→ WHAT IS EXPECTED
Search the material for the string "Яков" and reply with how many lines contain it, nothing else.

→ STUDY MATERIAL
_ _ _ _ _

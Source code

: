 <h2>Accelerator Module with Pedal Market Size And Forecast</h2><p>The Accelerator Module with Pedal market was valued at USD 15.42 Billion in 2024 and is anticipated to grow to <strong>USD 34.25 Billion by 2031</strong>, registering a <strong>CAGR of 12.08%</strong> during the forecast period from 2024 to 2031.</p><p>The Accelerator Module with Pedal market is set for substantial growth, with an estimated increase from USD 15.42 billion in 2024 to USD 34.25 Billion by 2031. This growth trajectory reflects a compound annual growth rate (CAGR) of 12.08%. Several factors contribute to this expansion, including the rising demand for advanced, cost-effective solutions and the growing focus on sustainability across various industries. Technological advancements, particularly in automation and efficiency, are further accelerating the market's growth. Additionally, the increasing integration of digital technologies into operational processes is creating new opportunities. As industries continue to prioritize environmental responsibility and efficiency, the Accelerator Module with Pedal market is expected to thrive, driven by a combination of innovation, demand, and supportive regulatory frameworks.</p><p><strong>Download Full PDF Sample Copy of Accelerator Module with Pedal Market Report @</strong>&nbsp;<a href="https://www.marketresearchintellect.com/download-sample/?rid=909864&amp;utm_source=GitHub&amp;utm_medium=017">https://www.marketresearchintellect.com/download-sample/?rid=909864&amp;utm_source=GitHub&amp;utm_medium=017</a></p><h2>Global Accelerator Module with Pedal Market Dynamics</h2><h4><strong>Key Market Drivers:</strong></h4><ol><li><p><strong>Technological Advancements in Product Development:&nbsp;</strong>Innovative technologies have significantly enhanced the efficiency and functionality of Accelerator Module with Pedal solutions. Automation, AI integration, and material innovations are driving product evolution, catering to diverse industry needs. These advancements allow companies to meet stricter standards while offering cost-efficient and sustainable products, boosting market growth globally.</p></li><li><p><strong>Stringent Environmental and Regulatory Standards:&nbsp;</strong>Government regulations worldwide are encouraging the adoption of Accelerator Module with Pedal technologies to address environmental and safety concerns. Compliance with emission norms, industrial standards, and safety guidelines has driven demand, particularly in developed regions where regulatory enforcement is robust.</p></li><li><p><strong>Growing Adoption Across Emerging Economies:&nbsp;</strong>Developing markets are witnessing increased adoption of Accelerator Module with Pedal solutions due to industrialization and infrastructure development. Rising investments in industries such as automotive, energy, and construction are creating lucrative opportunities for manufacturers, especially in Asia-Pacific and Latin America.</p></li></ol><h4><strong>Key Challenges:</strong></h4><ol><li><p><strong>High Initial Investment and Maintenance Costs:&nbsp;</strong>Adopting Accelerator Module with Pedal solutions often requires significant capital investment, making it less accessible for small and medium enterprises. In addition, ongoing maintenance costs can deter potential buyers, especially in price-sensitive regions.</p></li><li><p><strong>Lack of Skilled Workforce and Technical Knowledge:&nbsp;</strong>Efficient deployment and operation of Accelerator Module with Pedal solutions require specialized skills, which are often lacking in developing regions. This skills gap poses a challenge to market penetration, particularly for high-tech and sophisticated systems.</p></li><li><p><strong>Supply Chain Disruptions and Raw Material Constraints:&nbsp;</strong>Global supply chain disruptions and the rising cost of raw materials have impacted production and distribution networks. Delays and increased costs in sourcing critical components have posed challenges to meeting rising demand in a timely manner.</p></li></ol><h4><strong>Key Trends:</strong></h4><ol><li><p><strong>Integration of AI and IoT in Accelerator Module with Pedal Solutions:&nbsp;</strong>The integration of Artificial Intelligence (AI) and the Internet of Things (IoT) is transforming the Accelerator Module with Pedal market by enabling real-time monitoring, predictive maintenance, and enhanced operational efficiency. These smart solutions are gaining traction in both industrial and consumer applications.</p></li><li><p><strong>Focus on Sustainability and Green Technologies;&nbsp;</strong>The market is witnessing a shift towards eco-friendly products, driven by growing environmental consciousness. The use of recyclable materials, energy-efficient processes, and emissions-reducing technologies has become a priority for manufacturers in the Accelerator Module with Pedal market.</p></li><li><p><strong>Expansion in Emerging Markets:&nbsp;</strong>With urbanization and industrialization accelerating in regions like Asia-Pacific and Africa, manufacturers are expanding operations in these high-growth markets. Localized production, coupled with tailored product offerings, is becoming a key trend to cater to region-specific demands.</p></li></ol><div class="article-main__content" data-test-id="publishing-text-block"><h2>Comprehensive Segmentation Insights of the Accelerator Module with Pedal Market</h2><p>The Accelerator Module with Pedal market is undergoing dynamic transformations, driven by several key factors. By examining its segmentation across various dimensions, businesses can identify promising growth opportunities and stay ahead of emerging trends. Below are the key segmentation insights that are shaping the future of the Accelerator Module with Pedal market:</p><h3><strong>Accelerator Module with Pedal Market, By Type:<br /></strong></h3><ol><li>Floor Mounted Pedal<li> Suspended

_ _ _ _ _

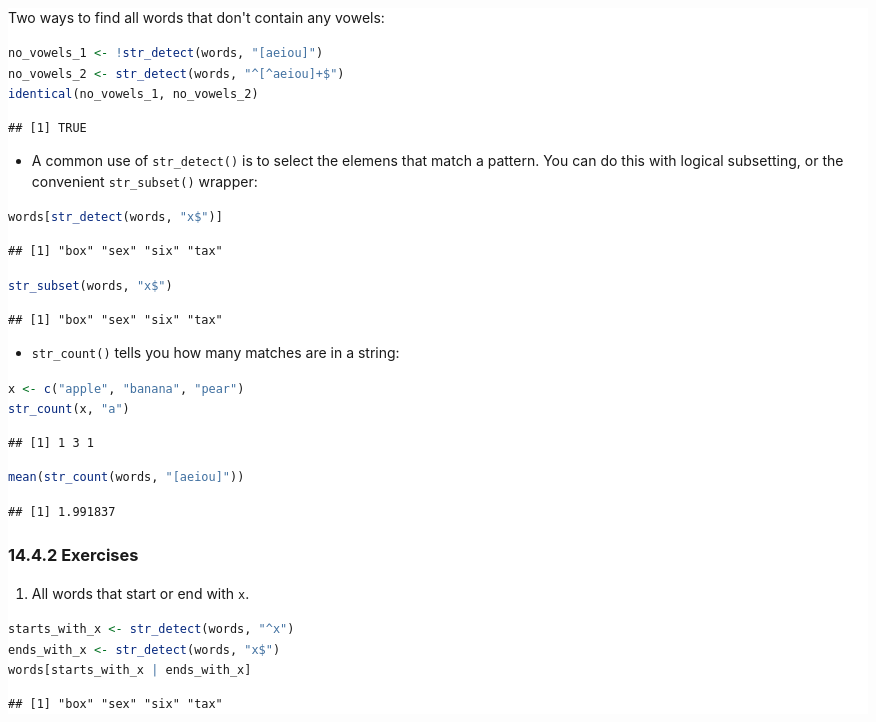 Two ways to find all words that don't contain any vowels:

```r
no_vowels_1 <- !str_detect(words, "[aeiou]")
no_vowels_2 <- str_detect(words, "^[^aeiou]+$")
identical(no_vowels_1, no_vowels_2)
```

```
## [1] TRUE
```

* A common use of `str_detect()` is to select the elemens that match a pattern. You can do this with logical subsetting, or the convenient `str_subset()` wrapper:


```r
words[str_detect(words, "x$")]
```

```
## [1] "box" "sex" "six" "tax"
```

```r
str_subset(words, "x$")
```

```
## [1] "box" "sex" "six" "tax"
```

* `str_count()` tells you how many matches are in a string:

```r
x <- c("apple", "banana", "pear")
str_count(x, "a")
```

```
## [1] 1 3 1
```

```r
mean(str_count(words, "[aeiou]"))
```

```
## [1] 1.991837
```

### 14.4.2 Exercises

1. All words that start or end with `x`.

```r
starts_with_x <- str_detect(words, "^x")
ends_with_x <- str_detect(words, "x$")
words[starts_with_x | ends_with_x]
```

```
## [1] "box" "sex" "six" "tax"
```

_ _ _ _ _

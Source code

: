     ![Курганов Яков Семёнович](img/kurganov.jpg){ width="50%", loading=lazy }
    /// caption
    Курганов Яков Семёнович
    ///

_ _ _ _ _

→ ANSWER BELOW
2